El sueco se aclaró la garganta y prosiguió.

―Bien, según nos indican, el señor Lundberg era… su padre, señora García.

―De Ojeda ―corregí sin reacción visible.

―¿Ha entendido lo que le he dicho? ―se asombró el funcionario. Dejó los papeles sobre la mesa y me clavó los ojos.

―Le ruego que respete mis deseos personales en cuanto al apellido. Para mí es importante ―lo instruí con la serenidad de una reina.

―No se preocupe, no lo olvidaré. Pero este ciudadano sueco, dice ser su padre. ―Tenía la perplejidad pintada en la cara. No cedí a sus chantajes emocionales.

―Sí, eso parece que dice ―acepté inexpresiva. Por dentro, la cabeza empezó a darme vueltas. La noticia, de ser cierta, era una bomba de hidrógeno: siempre sería más glamuroso ser hija de un sueco, que de un agricultor de Benamocarra, dónde iba a parar. Aunque mis embustes hubiesen corrido la voz por Madrid de que era hija única de un ricachón de Bilbao… No me importaba empezar de nuevo.

―¿Y tenía alguna sospecha de que esto pudiera ser así? Disculpe, no tiene por qué darme explicaciones, pero….

―Continúe ―lo apremié.

―La incluye en su testamento, desde luego ―puntualizó.

¿Testamento? ¿Testamento? ¿He oído bien? Eso suele significar dinerillo en el noventa por ciento de los casos. El estómago me dio un vuelco de alegría. No podía ser más afortunada. Es cierto eso de que el dinero llama al dinero. Toda mi juventud, canina y ahora que a la madurez me sobraba la pasta, me llegaba más. Y del brazo, un apellido mucho más fardón que el de Ojeda. Sí, sí, sí.

―¿Es mucho? Lo que me deja… ese señor ―susurré queriendo sonar desinteresada.

―Su padre. No me consta. Esto es un simple llamamiento para que se persone en el despacho del notario, en la dirección que le facilitaré, en Estocolmo. Allí la informarán a placer.

Meneé la cabeza aún confusa. Jodida pero contenta. Yo no sé qué clase de reacción esperaba el funcionario de la embajada de mí, porque no me quitaba el ojo de encima. Ellos tienen fama de fríos y una no disfruta del derecho a quedarse helada.
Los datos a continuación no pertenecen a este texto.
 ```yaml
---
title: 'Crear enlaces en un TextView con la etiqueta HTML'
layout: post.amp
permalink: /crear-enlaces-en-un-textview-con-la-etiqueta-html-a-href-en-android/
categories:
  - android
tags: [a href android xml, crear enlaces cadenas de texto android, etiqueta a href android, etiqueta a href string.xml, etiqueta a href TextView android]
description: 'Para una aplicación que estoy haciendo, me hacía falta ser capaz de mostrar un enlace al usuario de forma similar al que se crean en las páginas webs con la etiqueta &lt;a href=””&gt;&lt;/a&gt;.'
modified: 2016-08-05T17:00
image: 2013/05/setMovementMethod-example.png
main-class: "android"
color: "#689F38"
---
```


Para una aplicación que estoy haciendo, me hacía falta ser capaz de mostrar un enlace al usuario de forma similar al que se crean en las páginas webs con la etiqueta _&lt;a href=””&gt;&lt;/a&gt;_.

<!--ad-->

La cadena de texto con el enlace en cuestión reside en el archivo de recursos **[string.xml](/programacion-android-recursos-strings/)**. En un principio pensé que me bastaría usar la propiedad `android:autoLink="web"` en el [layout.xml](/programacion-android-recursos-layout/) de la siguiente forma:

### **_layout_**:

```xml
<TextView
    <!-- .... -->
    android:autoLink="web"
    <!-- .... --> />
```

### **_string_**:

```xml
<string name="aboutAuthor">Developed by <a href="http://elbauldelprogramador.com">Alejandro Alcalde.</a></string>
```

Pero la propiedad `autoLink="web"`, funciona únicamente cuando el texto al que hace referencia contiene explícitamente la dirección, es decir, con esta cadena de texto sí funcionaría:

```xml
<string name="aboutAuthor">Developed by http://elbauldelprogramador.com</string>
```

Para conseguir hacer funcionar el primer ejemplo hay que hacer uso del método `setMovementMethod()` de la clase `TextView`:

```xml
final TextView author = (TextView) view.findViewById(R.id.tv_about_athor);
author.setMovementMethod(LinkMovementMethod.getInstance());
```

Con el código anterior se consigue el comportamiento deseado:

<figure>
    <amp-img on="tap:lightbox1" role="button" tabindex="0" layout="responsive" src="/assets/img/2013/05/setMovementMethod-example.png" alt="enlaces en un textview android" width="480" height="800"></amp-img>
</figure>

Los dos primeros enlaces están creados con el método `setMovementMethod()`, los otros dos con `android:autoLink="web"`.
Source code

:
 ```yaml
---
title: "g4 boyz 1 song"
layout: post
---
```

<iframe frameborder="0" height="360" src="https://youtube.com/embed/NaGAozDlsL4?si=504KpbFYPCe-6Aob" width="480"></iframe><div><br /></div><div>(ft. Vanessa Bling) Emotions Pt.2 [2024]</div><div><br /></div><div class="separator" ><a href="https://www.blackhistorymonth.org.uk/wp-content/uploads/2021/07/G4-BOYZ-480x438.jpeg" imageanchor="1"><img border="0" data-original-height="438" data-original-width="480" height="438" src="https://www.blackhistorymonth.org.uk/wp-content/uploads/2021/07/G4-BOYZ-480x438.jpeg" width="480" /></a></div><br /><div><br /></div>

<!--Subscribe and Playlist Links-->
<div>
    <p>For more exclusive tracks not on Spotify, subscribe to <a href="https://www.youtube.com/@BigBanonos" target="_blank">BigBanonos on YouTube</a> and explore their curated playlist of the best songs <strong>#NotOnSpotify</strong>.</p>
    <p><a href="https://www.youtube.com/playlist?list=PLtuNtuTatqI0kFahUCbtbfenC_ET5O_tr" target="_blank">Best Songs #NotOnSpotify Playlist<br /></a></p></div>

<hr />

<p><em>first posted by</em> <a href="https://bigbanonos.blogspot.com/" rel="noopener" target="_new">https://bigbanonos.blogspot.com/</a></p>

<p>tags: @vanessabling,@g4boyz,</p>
Me alargó un sobre timbrado que parecía recién llegado del siglo pasado. Me apresuré a tomarlo.

―Nos quedaremos con una copia para el expediente, si no le molesta. Es la rutina ―le resté importancia con la mano, mirando el sobre sin aliento.

―¿Cómo dice que se llamaba? ―balbuceé.

―Gunnar Lundberg.

―Bonito apellido ―sonreí tontamente―. Me marcho ya.

Cuando me puse en pie dispuesta a abandonar las oficinas, no me retuvieron con ninguna otra excusa. Me estrechó la mano, esta vez sí se la acepté y me acompañó a la puerta. El macizo había desaparecido y en su lugar una señorita sosa y rubia de unos treinta, me hizo los honores hasta el ascensor interior. Lástima, porque pensaba haberle dado mi tarjeta con el teléfono y proponerle una cita. Yo soy así de directa. No pasé de pobre a rica por casualidad.